First, I realize how much I want to be married someday. That should go without saying, really, but I saw and felt things today that I haven't felt in a long time. It was like happiness, but different. The ceremony was beautiful.

Speaking of which, I also thought about what I wanted in my dream wedding and realized I need to think more about it. The whole "theme" idea is ok, but there needs to be more to it. I originally was going to hire a monkey, but I later realized that it would be expensive, messy, and slightly immature. So then I decided that I want to go with a geek theme. Have the ceremony done by robots, have everyone dance to Safety Dance and Mr. Roboto, and have a cake that was decorated with 1's and 0's. Now I see that maybe I should incorporate more of a "being together as one for the rest of our lives" motif. Nuts.

Perhaps a robot could still be possible....
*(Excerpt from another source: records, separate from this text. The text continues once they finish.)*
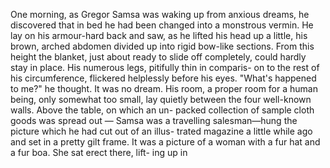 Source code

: One morning, as Gregor Samsa was waking up from anxious dreams, he discovered that in bed he had been changed into a monstrous vermin. 
He lay on his armour-hard back and saw, as he lifted his head up a little, his brown, arched abdomen divided up into rigid bow-like sections. 
From this height the blanket, just about ready to slide off completely, could hardly stay in place. 
His numerous legs, pitifully thin in comparis- on to the rest of his circumference, flickered helplessly before his eyes. 
"What's happened to me?" he thought. It was no dream. His room, a proper room for a human being, only somewhat too small, 
lay quietly between the four well-known walls. Above the table, on which an un- packed collection of sample cloth goods was spread out — 
Samsa was a travelling salesman—hung the picture which he had cut out of an illus- trated magazine a little while ago and set in a pretty gilt frame. 
It was a picture of a woman with a fur hat and a fur boa. She sat erect there, lift- ing up in
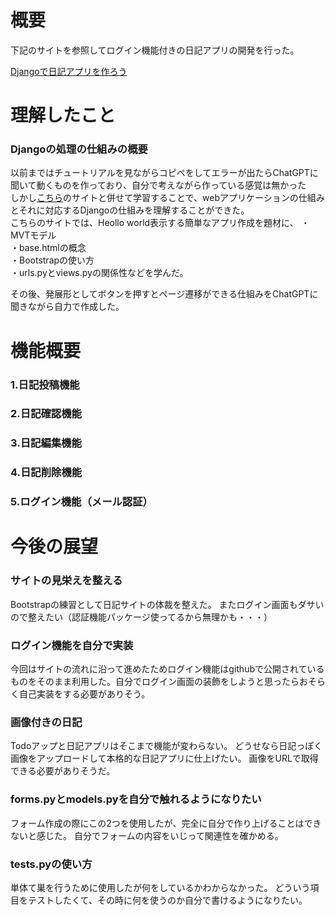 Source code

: # 概要
下記のサイトを参照してログイン機能付きの日記アプリの開発を行った。

[Djangoで日記アプリを作ろう](https://rightcode.co.jp/blog/become-engineer/django-diary-app-make-built-environment)

# 理解したこと
### Djangoの処理の仕組みの概要
以前まではチュートリアルを見ながらコピペをしてエラーが出たらChatGPTに聞いて動くものを作っており、自分で考えながら作っている感覚は無かった  
しかし[こちら](https://qiita.com/Saku731/items/ed64190a12a4498b9446)のサイトと併せて学習することで、webアプリケーションの仕組みとそれに対応するDjangoの仕組みを理解することができた。  
こちらのサイトでは、Heollo world表示する簡単なアプリ作成を題材に、
・MVTモデル  
・base.htmlの概念  
・Bootstrapの使い方  
・urls.pyとviews.pyの関係性などを学んだ。  

その後、発展形としてボタンを押すとページ遷移ができる仕組みをChatGPTに聞きながら自力で作成した。

# 機能概要
### 1.日記投稿機能
### 2.日記確認機能
### 3.日記編集機能
### 4.日記削除機能
### 5.ログイン機能（メール認証）

# 今後の展望
### サイトの見栄えを整える
Bootstrapの練習として日記サイトの体裁を整えた。
またログイン画面もダサいので整えたい（認証機能パッケージ使ってるから無理かも・・・）

### ログイン機能を自分で実装
今回はサイトの流れに沿って進めたためログイン機能はgithubで公開されているものをそのまま利用した。自分でログイン画面の装飾をしようと思ったらおそらく自己実装をする必要がありそう。

### 画像付きの日記
Todoアップと日記アプリはそこまで機能が変わらない。
どうせなら日記っぽく画像をアップロードして本格的な日記アプリに仕上げたい。
画像をURLで取得できる必要がありそうだ。

### forms.pyとmodels.pyを自分で触れるようになりたい
フォーム作成の際にこの2つを使用したが、完全に自分で作り上げることはできないと感じた。
自分でフォームの内容をいじって関連性を確かめる。

### tests.pyの使い方
単体て巣を行うために使用したが何をしているかわからなかった。
どういう項目をテストしたくて、その時に何を使うのか自分で書けるようになりたい。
I had a blast talking with some people from Nigeria today. I talked with a man who came from Nigeria to live in America. His story was fascinating and nice to listen to. It reminds me of the original "American Dream" that our country used to be thought for. I never have personally known anyone from Nigeria, but he was great company and acted more polite than most people I see on a daily basis. It also made me realize something that I take for granted, and that is living in a modern free country like this is a privilege.

Finally, last short thought.

Today I realized something else, that its possible for me to be nervous. Now I know this sounds weird, coming from a guy who wasn't even a part of the ceremony, but I saw someone there today that made me feel a way I haven't in quite a while, and it felt nice. Very nice.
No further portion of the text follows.